#### Task prompt:
Reproduce the lines below exactly. Skip images.

Saved entries
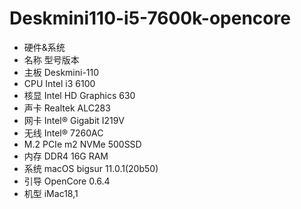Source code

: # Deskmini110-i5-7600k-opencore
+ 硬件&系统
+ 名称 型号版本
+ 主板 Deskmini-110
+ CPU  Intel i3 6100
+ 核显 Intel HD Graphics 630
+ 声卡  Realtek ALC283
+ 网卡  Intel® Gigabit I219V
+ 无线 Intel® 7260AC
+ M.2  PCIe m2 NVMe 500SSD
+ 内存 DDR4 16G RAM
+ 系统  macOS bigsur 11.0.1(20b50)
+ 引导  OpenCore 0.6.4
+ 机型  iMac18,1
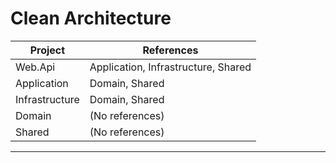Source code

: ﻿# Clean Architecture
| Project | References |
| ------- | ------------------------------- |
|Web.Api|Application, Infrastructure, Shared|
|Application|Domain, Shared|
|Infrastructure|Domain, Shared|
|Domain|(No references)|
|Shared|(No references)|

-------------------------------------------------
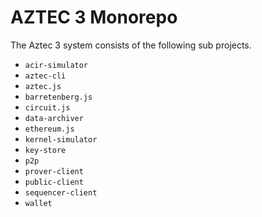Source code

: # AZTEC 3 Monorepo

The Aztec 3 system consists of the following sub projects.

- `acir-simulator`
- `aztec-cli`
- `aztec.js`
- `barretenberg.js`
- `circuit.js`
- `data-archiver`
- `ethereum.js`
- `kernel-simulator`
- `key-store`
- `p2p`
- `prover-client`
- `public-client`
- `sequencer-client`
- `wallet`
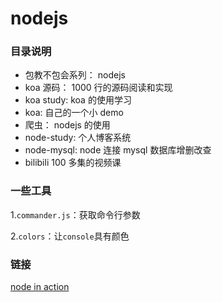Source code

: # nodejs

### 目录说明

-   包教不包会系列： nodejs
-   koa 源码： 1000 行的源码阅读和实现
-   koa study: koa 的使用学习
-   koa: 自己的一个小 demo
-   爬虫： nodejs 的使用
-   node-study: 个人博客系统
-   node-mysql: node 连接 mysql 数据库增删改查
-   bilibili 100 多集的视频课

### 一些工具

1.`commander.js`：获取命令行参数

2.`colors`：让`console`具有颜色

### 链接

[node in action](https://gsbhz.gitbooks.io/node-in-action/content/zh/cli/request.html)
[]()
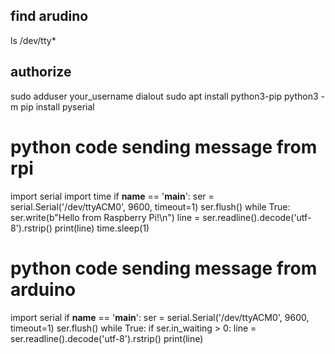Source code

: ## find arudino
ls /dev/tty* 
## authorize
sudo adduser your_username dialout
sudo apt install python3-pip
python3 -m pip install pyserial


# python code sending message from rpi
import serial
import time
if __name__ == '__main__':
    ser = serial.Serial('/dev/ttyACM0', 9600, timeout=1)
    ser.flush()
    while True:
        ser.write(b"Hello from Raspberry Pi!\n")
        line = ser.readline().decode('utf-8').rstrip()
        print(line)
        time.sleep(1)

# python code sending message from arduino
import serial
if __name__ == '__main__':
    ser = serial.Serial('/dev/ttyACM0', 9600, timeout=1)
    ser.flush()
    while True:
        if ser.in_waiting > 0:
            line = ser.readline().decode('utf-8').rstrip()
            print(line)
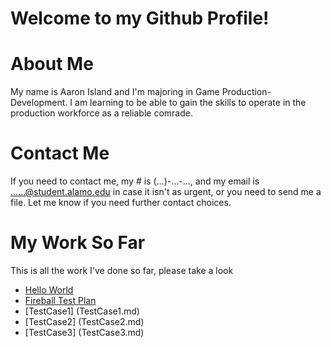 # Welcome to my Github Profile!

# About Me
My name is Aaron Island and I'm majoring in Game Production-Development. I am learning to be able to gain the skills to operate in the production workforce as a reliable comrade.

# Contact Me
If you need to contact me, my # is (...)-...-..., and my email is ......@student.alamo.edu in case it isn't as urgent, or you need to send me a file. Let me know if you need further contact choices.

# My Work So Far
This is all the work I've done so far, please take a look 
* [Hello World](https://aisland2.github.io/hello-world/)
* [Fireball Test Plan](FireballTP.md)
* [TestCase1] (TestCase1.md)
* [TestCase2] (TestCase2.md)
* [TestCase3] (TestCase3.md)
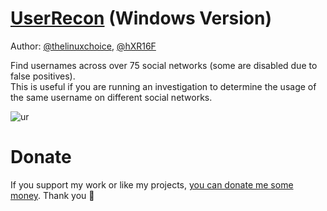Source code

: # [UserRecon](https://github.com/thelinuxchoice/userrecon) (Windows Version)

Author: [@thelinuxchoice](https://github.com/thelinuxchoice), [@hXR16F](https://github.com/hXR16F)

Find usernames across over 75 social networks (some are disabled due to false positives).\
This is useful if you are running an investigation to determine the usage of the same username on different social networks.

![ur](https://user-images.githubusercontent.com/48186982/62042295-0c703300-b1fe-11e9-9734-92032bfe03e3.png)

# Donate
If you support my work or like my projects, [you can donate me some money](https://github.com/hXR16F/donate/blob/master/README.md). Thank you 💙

#### Reply to the task:
Source code

: # Deskmini110-i5-7600k-opencore
+ 硬件&系统
+ 名称 型号版本
+ 主板 Deskmini-110
+ CPU  Intel i3 6100
+ 核显 Intel HD Graphics 630
+ 声卡  Realtek ALC283
+ 网卡  Intel® Gigabit I219V
+ 无线 Intel® 7260AC
+ M.2  PCIe m2 NVMe 500SSD
+ 内存 DDR4 16G RAM
+ 系统  macOS bigsur 11.0.1(20b50)
+ 引导  OpenCore 0.6.4
+ 机型  iMac18,1
Source code

: ﻿# Clean Architecture
| Project | References |
| ------- | ------------------------------- |
|Web.Api|Application, Infrastructure, Shared|
|Application|Domain, Shared|
|Infrastructure|Domain, Shared|
|Domain|(No references)|
|Shared|(No references)|

-------------------------------------------------
Source code

: # AZTEC 3 Monorepo

The Aztec 3 system consists of the following sub projects.

- `acir-simulator`
- `aztec-cli`
- `aztec.js`
- `barretenberg.js`
- `circuit.js`
- `data-archiver`
- `ethereum.js`
- `kernel-simulator`
- `key-store`
- `p2p`
- `prover-client`
- `public-client`
- `sequencer-client`
- `wallet`
Source code

: # nodejs

### 目录说明

-   包教不包会系列： nodejs
-   koa 源码： 1000 行的源码阅读和实现
-   koa study: koa 的使用学习
-   koa: 自己的一个小 demo
-   爬虫： nodejs 的使用
-   node-study: 个人博客系统
-   node-mysql: node 连接 mysql 数据库增删改查
-   bilibili 100 多集的视频课

### 一些工具

1.`commander.js`：获取命令行参数

2.`colors`：让`console`具有颜色

### 链接

[node in action](https://gsbhz.gitbooks.io/node-in-action/content/zh/cli/request.html)
[]()
Source code

: ## find arudino
ls /dev/tty* 
## authorize
sudo adduser your_username dialout
sudo apt install python3-pip
python3 -m pip install pyserial


# python code sending message from rpi
import serial
import time
if __name__ == '__main__':
    ser = serial.Serial('/dev/ttyACM0', 9600, timeout=1)
    ser.flush()
    while True:
        ser.write(b"Hello from Raspberry Pi!\n")
        line = ser.readline().decode('utf-8').rstrip()
        print(line)
        time.sleep(1)

# python code sending message from arduino
import serial
if __name__ == '__main__':
    ser = serial.Serial('/dev/ttyACM0', 9600, timeout=1)
    ser.flush()
    while True:
        if ser.in_waiting > 0:
            line = ser.readline().decode('utf-8').rstrip()
            print(line)
 # Welcome to my Github Profile!

# About Me
My name is Aaron Island and I'm majoring in Game Production-Development. I am learning to be able to gain the skills to operate in the production workforce as a reliable comrade.

# Contact Me
If you need to contact me, my # is (...)-...-..., and my email is ......@student.alamo.edu in case it isn't as urgent, or you need to send me a file. Let me know if you need further contact choices.

# My Work So Far
This is all the work I've done so far, please take a look 
* [Hello World](https://aisland2.github.io/hello-world/)
* [Fireball Test Plan](FireballTP.md)
* [TestCase1] (TestCase1.md)
* [TestCase2] (TestCase2.md)
* [TestCase3] (TestCase3.md)
Source code

: # [UserRecon](https://github.com/thelinuxchoice/userrecon) (Windows Version)

Author: [@thelinuxchoice](https://github.com/thelinuxchoice), [@hXR16F](https://github.com/hXR16F)

Find usernames across over 75 social networks (some are disabled due to false positives).\
This is useful if you are running an investigation to determine the usage of the same username on different social networks.

![ur](https://user-images.githubusercontent.com/48186982/62042295-0c703300-b1fe-11e9-9734-92032bfe03e3.png)

# Donate
If you support my work or like my projects, [you can donate me some money](https://github.com/hXR16F/donate/blob/master/README.md). Thank you 💙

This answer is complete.